Wednesday, October 25, 2006

A Day Out At Ashrey Akruthi



Motorola celebrated Global Services Day on the 18th of October. Employees, from all across the world, participated with loads of enthusiasm. We were divided into groups of twelve, and each group had a representative, who arranged for the activity for the day at the Voluntary Organisation. Our group went to the residential hostel of Akshay Akruti - a school for the hearing impaired.

We reached the hostel premises by the afternoon. We were graciously welcomed by the secretary of the school. We were handed a rose and a card signed by the children, as a mark of their affection. Then the wardens and the caretakers, showed us around the place - the rooms, the beds, the posters, the balcony, special facilities for girls, the study rooms, evening activity space, the lab space. We were impressed! The place was indeed maintained very well.

After all the hospitality, we set out on the task for the day. We were to paint the walls of two rooms of the Hostel, the drawing room and the kitchen. The coordinators had done a great job, we had everything ready - paint, gloves, face masks, brushes, and ofcourse the much needed guide, the man who would make do for the little goof ups we would make all through the day - the Painter, who would take care of the final coating.

We spent the evening, cleaning the walls, removing the oil stains, climbing up those huge ladders holding those little buckets full of paint... With songs, tit-bit chat sessions, hulla-bulla sessions, we had a good time painting the place. We learnt some good lessons through the day. A day out of the software industry, we realised "why we software engineers are paid 100 folds for the same 8 hours of work":) .

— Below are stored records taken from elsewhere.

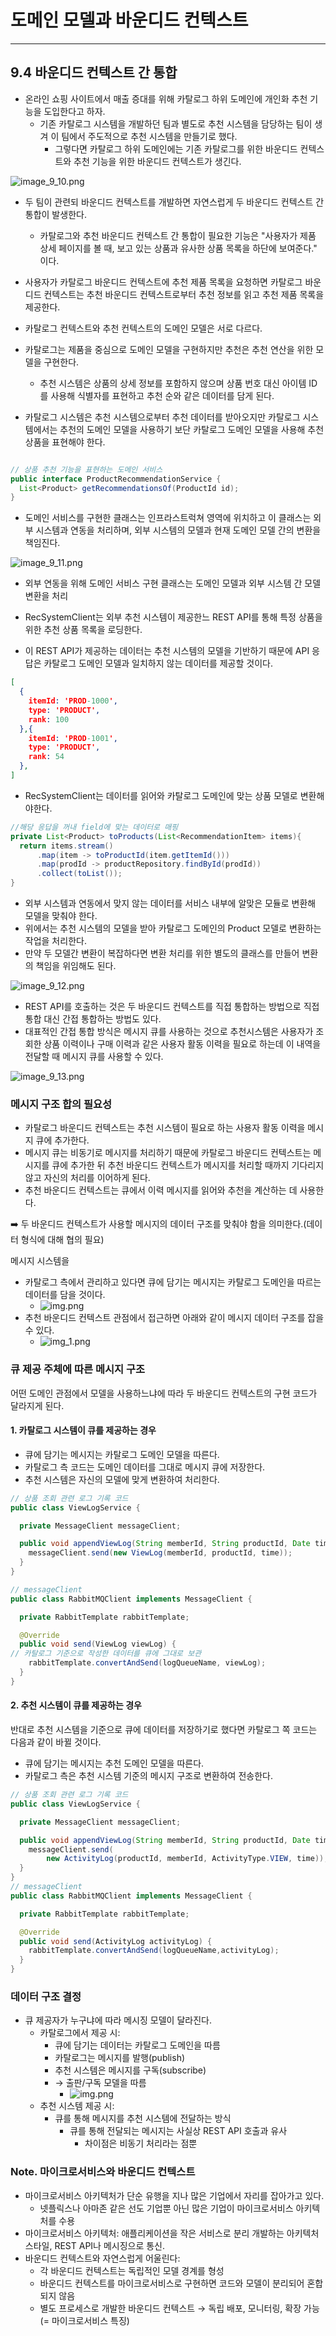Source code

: # 도메인 모델과 바운디드 컨텍스트

---


## 9.4 바운디드 컨텍스트 간 통합

- 온라인 쇼핑 사이트에서 매출 증대를 위해 카탈로그 하위 도메인에 개인화 추천 기능을 도입한다고 하자.
  - 기존 카탈로그 시스템을 개발하던 팀과 별도로 추천 시스템을 담당하는 팀이 생겨 이 팀에서 주도적으로 추천 시스템을 만들기로 했다.
    - 그렇다면 카탈로그 하위 도메인에는 기존 카탈로그를 위한 바운디드 컨텍스트와 추천 기능을 위한 바운디드 컨텍스트가 생긴다.

![image_9_10.png](image%2Fimage_9_10.png)

 - 두 팀이 관련되 바운디드 컨텍스트를 개발하면 자연스럽게 두 바운디드 컨텍스트 간 통합이 발생한다.
   -  카탈로그와 추천 바운디드 컨텍스트 간 통합이 필요한 기능은 "사용자가 제품 상세 페이지를 볼 때, 보고 있는 상품과 유사한 상품 목록을 하단에 보여준다." 이다.

 - 사용자가 카탈로그 바운디드 컨텍스트에 추천 제품 목록을 요청하면 카탈로그 바운디드 컨텍스트는 추천 바운디드 컨텍스트로부터 추천 정보를 읽고 추천 제품 목록을 제공한다.
 - 카탈로그 컨텍스트와 추천 컨텍스트의 도메인 모델은 서로 다르다.
 - 카탈로그는 제품을 중심으로 도메인 모델을 구현하지만 추천은 추천 연산을 위한 모델을 구현한다.
   - 추천 시스템은 상품의 상세 정보를 포함하지 않으며 상품 번호 대신 아이템 ID를 사용해 식별자를 표현하고 추천 순와 같은 데이터를 담게 된다.
 - 카탈로그 시스템은 추천 시스템으로부터 추천 데이터를 받아오지만 카탈로그 시스템에서는 추천의 도메인 모델을 사용하기 보단 카탈로그 도메인 모델을 사용해 추천 상품을 표현해야 한다.

```Java

// 상품 추천 기능을 표현하는 도메인 서비스
public interface ProductRecommendationService {
  List<Product> getRecommendationsOf(ProductId id);
}
```

 - 도메인 서비스를 구현한 클래스는 인프라스트럭쳐 영역에 위치하고 이 클래스는 외부 시스템과 연동을 처리하며, 외부 시스템의 모델과 현재 도메인 모델 간의 변환을 책임진다.

![image_9_11.png](image%2Fimage_9_11.png)

 - 외부 연동을 위해 도메인 서비스 구현 클래스는 도메인 모델과 외부 시스템 간 모델 변환을 처리

 - RecSystemClient는 외부 추천 시스템이 제공한느 REST API를 통해 특정 상품을 위한 추천 상품 목록을 로딩한다.
 - 이 REST API가 제공하는 데이터는 추천 시스템의 모델을 기반하기 때문에 API 응답은 카탈로그 도메인 모델과 일치하지 않는 데이터를 제공할 것이다.

```Json
[
  {
    itemId: 'PROD-1000',
    type: 'PRODUCT',
    rank: 100
  },{
    itemId: 'PROD-1001',
    type: 'PRODUCT',
    rank: 54
  },
]
```

 - RecSystemClient는 데이터를 읽어와 카탈로그 도메인에 맞는 상품 모델로 변환해야한다.

```java
//해당 응답을 꺼내 field에 맞는 데이터로 매핑
private List<Product> toProducts(List<RecommendationItem> items){
  return items.stream()
      .map(item -> toProductId(item.getItemId()))
      .map(prodId -> productRepository.findById(prodId))
      .collect(toList());
}
```
 - 외부 시스템과 연동에서 맞지 않는 데이터를 서비스 내부에 알맞은 모듈로 변환해 모델을 맞춰야 한다.
 - 위에서는 추천 시스템의 모델을 받아 카탈로그 도메인의 Product 모델로 변환하는 작업을 처리한다.
 - 만약 두 모델간 변환이 복잡하다면 변환 처리를 위한 별도의 클래스를 만들어 변환의 책임을 위임해도 된다.

![image_9_12.png](image%2Fimage_9_12.png)


 - REST API를 호출하는 것은 두 바운디드 컨텍스트를 직접 통합하는 방법으로 직접 통합 대신 간접 통합하는 방법도 있다.
 - 대표적인 간접 통합 방식은 메시지 큐를 사용하는 것으로 추천시스템은 사용자가 조회한 상품 이력이나 구매 이력과 같은 사용자 활동 이력을 필요로 하는데 이 내역을 전달할 때 메시지 큐를 사용할 수 있다.

![image_9_13.png](image%2Fimage_9_13.png)

### 메시지 구조 합의 필요성

 - 카탈로그 바운디드 컨텍스트는 추천 시스템이 필요로 하는 사용자 활동 이력을 메시지 큐에 추가한다.
 - 메시지 큐는 비동기로 메시지를 처리하기 때문에 카탈로그 바운디드 컨텍스트는 메시지를 큐에 추가한 뒤 추천 바운디드 컨텍스트가 메시지를 처리할 때까지 기다리지 않고 자신의 처리를 이어하게 된다.
 - 추천 바운디드 컨텍스트는 큐에서 이력 메시지를 읽어와 추천을 계산하는 데 사용한다.

 ➡️ 두 바운디드 컨텍스트가 사용할 메시지의 데이터 구조를 맞춰야 함을 의미한다.(데이터 형식에 대해 협의 필요)
 
 메시지 시스템을 
 - 카탈로그 측에서 관리하고 있다면 큐에 담기는 메시지는 카탈로그 도메인을 따르는 데이터를 담을 것이다.
   - ![img.png](image/9-14.png) 
 - 추천 바운디드 컨텍스트 관점에서 접근하면 아래와 같이 메시지 데이터 구조를 잡을 수 있다.
   - ![img_1.png](image/9_15.png)

### 큐 제공 주체에 따른 메시지 구조
어떤 도메인 관점에서 모델을 사용하느냐에 따라 두 바운디드 컨텍스트의 구현 코드가 달라지게 된다. 

#### 1. 카탈로그 시스템이 큐를 제공하는 경우
- 큐에 담기는 메시지는 카탈로그 도메인 모델을 따른다.
- 카탈로그 측 코드는 도메인 데이터를 그대로 메시지 큐에 저장한다.
- 추천 시스템은 자신의 모델에 맞게 변환하여 처리한다.
```java
// 상품 조회 관련 로그 기록 코드
public class ViewLogService {

  private MessageClient messageClient;

  public void appendViewLog(String memberId, String productId, Date time) {
    messageClient.send(new ViewLog(memberId, productId, time));
  }
}

// messageClient
public class RabbitMQClient implements MessageClient {

  private RabbitTemplate rabbitTemplate;

  @Override
  public void send(ViewLog viewLog) {
// 카탈로그 기준으로 작성한 데이터를 큐에 그대로 보관
    rabbitTemplate.convertAndSend(logQueueName, viewLog);
  }
}
```

#### 2. 추천 시스템이 큐를 제공하는 경우
반대로 추천 시스템을 기준으로 큐에 데이터를 저장하기로 했다면 카탈로그 쪽 코드는 다음과 같이 바뀔 것이다.

- 큐에 담기는 메시지는 추천 도메인 모델을 따른다.
- 카탈로그 측은 추천 시스템 기준의 메시지 구조로 변환하여 전송한다.
```java
// 상품 조회 관련 로그 기록 코드
public class ViewLogService {

  private MessageClient messageClient;

  public void appendViewLog(String memberId, String productId, Date time) {
    messageClient.send(
        new ActivityLog(productId, memberId, ActivityType.VIEW, time));
  }
}
// messageClient
public class RabbitMQClient implements MessageClient {

  private RabbitTemplate rabbitTemplate;

  @Override
  public void send(ActivityLog activityLog) {
    rabbitTemplate.convertAndSend(logQueueName,activityLog);
  }
}
```
### 데이터 구조 결정
- 큐 제공자가 누구냐에 따라 메시징 모델이 달라진다.
  - 카탈로그에서 제공 시:
    - 큐에 담기는 데이터는 카탈로그 도메인을 따름 
    - 카탈로그는 메시지를 발행(publish)
    - 추천 시스템은 메시지를 구독(subscribe)
    - → 출판/구독 모델을 따름
      - ![img.png](image/9-16.png)
  - 추천 시스템 제공 시:
    - 큐를 통해 메시지를 추천 시스템에 전달하는 방식
      - 큐를 통해 전달되는 메시지는 사실상 REST API 호출과 유사
        - 차이점은 비동기 처리라는 점뿐

### Note. 마이크로서비스와 바운디드 컨텍스트

- 마이크로서비스 아키텍처가 단순 유행을 지나 많은 기업에서 자리를 잡아가고 있다. 
  - 넷플릭스나 아마존 같은 선도 기업뿐 아닌 많은 기업이 마이크로서비스 아키텍처를 수용
- 마이크로서비스 아키텍처: 애플리케이션을 작은 서비스로 분리 개발하는 아키텍처 스타일, REST API나 메시징으로 통신.
- 바운디드 컨텍스트와 자연스럽게 어울린다:
  - 각 바운디드 컨텍스트는 독립적인 모델 경계를 형성 
  - 바운디드 컨텍스트를 마이크로서비스로 구현하면 코드와 모델이 분리되어 혼합되지 않음
  - 별도 프로세스로 개발한 바운디드 컨텍스트 → 독립 배포, 모니터링, 확장 가능 (= 마이크로서비스 특징)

As evening dawned, we were served, hot tea and refreshments. The children were back from school, and it was time for some fun. We met the kids, spoke to them, and truly got inspired seeing the way they found happiness, in sensing little noise around them despite the fact that they couldn't hear us. They understood us; may be the language of compassion needed no voice !!!

We had a nice day out - working, having fun, making a difference to the little hearts !

Thursday, October 12, 2006

Voids...

People walk into our life, and walk out... As they walk out, they leave those deep voids, I can call them blackholes. They suck in all that comes their way, everything around. It takes quite a lot to fill those black holes:

- fill them up so much that, someday they vanish n there are no scars (replace memories)
- eliminate the core - the reason for the gravitational pull, and you can slowly or maybe instantly do away with the black hole (find a reason to dislike the person)
- create a force stronger that the black hole, which can pull in your all (find a distraction of a different kind all together- work, dance, music ...)

Which ever solution you chose, one FACT remains - Memories cannot be forgotten, they can only be overwritten (Thanks! For that one mi ...Just in case you read this blog!)

I've started getting used to people in my life... Especially those emotional companions, with whom I can be myself, with whom I share every moment, every emotion, every up and down, whose name strikes me first when I am happy or sad. Whom I sometimes forget, just because I am in neither extremes, but whose presence is always there at the back of my mind.
I want this person (roles change with time) to always be there for me, I want him/her to be always fine. A small problem in their life, can break lose all the knots of my life, I'm too perturbed to set myself to anything sensible or sane....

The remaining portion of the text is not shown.